● LISTED RECORDS
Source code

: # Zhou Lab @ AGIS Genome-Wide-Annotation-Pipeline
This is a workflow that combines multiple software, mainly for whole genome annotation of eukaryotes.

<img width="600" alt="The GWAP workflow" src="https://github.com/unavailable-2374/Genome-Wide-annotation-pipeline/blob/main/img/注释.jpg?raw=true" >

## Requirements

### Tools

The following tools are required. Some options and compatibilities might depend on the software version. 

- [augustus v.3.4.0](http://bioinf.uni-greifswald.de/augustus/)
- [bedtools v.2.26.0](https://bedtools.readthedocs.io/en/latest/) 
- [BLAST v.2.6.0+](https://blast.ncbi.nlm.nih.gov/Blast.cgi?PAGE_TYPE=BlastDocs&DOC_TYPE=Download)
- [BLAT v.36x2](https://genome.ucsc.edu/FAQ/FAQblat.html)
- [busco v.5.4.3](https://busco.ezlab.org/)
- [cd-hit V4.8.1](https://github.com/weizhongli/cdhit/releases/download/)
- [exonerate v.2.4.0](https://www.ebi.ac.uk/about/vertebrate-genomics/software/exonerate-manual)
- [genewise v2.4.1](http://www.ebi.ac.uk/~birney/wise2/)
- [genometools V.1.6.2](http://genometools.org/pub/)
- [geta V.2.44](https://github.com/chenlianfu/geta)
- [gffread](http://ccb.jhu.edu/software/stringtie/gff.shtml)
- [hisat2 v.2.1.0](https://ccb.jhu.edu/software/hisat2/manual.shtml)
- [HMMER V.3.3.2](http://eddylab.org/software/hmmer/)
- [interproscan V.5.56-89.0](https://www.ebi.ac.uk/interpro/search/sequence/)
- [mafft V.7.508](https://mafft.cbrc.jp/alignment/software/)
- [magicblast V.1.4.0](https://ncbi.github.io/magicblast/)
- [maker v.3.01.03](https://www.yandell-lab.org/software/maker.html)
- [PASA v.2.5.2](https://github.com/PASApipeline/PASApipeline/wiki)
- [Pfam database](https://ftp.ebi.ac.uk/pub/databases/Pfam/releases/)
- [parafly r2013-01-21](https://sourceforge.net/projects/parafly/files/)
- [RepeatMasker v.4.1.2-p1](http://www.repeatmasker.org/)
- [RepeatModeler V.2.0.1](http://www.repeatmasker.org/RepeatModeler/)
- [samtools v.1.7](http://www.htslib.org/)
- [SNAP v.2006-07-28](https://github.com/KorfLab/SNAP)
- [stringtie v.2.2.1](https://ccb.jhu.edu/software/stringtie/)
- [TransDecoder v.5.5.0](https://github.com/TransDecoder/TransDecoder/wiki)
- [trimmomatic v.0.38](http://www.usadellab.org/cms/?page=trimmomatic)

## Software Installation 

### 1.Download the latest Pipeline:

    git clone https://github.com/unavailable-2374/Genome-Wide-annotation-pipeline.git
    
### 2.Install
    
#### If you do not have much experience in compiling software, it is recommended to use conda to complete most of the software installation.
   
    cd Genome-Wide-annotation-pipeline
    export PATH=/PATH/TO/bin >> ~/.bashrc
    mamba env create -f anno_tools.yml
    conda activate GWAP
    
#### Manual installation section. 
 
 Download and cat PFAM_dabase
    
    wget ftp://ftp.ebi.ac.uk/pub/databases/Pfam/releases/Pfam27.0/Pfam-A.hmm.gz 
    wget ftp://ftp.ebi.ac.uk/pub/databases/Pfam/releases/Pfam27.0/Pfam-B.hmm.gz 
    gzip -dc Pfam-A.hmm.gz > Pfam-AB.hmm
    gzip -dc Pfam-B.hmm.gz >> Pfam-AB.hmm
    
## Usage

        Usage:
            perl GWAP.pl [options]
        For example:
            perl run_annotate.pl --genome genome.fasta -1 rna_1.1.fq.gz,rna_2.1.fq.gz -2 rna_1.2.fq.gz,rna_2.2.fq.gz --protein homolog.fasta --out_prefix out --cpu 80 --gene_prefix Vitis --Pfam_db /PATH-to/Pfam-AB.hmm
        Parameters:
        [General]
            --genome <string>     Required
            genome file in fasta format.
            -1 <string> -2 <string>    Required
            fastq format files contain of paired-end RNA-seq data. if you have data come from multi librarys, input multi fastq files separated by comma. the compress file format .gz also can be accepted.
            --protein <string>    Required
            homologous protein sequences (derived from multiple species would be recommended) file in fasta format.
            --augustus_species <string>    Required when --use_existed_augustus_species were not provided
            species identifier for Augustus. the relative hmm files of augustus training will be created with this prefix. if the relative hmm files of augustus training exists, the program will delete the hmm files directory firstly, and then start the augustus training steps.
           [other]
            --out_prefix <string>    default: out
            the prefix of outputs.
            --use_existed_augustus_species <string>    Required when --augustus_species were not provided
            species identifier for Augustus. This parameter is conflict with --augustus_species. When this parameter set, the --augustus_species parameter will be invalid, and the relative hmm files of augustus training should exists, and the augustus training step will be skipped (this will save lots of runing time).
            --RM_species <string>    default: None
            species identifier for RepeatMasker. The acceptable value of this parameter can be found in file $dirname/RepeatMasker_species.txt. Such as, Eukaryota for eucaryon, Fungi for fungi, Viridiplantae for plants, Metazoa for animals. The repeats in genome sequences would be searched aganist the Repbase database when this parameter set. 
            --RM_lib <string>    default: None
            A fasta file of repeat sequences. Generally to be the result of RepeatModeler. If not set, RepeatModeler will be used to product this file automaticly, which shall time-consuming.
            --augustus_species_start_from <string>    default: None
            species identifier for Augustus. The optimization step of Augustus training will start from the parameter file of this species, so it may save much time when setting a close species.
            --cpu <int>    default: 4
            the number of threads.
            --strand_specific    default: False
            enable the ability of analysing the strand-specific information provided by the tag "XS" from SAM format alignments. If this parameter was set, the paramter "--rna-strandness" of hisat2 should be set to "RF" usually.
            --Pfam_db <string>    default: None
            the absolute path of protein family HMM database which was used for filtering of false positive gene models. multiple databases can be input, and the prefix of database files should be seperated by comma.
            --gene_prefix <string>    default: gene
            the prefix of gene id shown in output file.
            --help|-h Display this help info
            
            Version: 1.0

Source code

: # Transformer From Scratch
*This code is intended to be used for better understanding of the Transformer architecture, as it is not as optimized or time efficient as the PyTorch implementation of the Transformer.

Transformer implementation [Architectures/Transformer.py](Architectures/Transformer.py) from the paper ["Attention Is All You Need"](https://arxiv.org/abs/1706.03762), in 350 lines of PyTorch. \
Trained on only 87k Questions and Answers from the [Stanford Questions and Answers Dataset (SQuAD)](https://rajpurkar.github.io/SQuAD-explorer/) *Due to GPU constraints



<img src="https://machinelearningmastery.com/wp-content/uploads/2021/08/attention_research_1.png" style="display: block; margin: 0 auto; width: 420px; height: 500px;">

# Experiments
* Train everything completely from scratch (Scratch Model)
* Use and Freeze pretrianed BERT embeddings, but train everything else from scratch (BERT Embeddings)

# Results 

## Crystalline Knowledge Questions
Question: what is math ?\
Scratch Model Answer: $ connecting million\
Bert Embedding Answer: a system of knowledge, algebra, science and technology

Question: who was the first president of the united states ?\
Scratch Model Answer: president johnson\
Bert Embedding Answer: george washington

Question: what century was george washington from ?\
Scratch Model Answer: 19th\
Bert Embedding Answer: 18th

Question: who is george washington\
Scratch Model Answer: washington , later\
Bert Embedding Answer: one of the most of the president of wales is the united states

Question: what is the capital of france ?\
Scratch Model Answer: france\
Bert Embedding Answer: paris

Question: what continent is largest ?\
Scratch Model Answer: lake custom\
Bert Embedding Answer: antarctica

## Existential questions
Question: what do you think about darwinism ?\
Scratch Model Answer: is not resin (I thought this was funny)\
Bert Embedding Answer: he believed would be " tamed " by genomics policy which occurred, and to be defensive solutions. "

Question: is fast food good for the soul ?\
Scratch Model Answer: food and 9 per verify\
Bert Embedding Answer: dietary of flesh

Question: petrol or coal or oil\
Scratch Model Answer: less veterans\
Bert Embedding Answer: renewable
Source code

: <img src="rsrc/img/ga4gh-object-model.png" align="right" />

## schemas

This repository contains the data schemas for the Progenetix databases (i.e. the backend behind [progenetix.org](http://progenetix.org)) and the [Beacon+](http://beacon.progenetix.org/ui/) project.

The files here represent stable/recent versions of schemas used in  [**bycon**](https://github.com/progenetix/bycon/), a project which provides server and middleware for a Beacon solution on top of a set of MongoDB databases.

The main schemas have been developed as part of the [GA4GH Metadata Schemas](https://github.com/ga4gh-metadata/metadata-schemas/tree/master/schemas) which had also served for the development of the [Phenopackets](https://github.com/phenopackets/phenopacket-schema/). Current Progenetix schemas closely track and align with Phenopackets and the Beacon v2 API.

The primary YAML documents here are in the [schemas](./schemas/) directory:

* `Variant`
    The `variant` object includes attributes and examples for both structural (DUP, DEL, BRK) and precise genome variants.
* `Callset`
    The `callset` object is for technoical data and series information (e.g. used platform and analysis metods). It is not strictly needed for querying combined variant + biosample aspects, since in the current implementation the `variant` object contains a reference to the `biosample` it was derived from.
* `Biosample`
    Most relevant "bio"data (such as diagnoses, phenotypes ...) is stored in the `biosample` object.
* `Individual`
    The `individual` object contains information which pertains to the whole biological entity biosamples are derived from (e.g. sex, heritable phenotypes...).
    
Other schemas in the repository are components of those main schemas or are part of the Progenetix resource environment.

● WHAT TO PRODUCE
If a line in the entries above has the word "president", copy it.

● EXERCISE RESULT
Question: who was the first president of the united states ?\
Scratch Model Answer: president johnson\
Bert Embedding Answer: one of the most of the president of wales is the united states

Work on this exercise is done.